What is being asked =
All lines from the one with "Thao tác: tạo" to the end of the data: return those exactly, and only those.
● ● ● ● ●
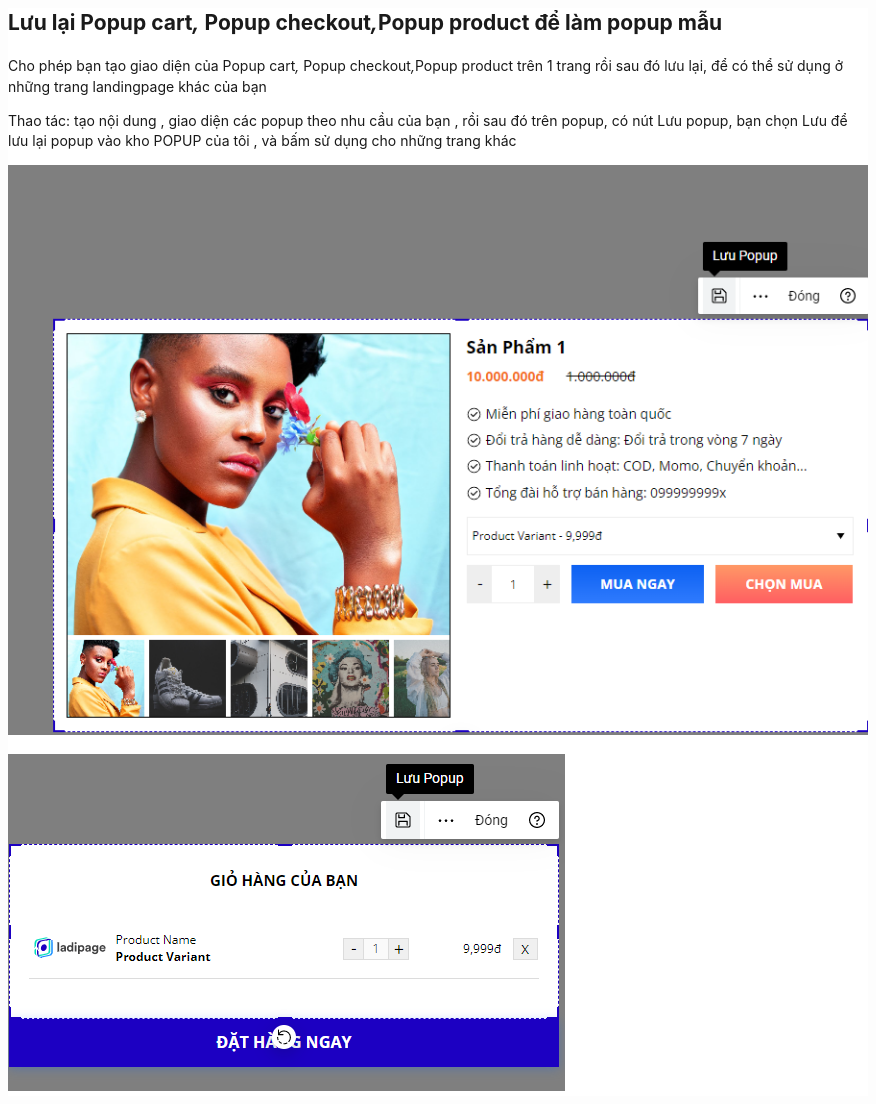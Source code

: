 ## Lưu lại Popup car&#x74;_,_ Popup checkou&#x74;_,_&#x50;opup product để làm popup mẫu&#x20;

Cho phép bạn tạo giao diện của Popup car&#x74;_,_ Popup checkou&#x74;_,_&#x50;opup product trên 1 trang  rồi sau đó lưu lại, để có thể sử dụng ở những trang landingpage khác của bạn&#x20;

Thao tác: tạo nội dung , giao diện các popup theo nhu cầu của bạn , rồi sau đó trên popup, có nút Lưu popup, bạn chọn Lưu để lưu lại popup vào kho POPUP của tôi , và bấm sử dụng cho những trang khác&#x20;

![POPUP PRODUCT](<../.gitbook/assets/image (362).png>)

![POPUP CART](<../.gitbook/assets/image (698).png>)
● ● ● ● ●
Answer to this task =
Thao tác: tạo nội dung , giao diện các popup theo nhu cầu của bạn , rồi sau đó trên popup, có nút Lưu popup, bạn chọn Lưu để lưu lại popup vào kho POPUP của tôi , và bấm sử dụng cho những trang khác&#x20;

![POPUP PRODUCT](<../.gitbook/assets/image (362).png>)

![POPUP CART](<../.gitbook/assets/image (698).png>)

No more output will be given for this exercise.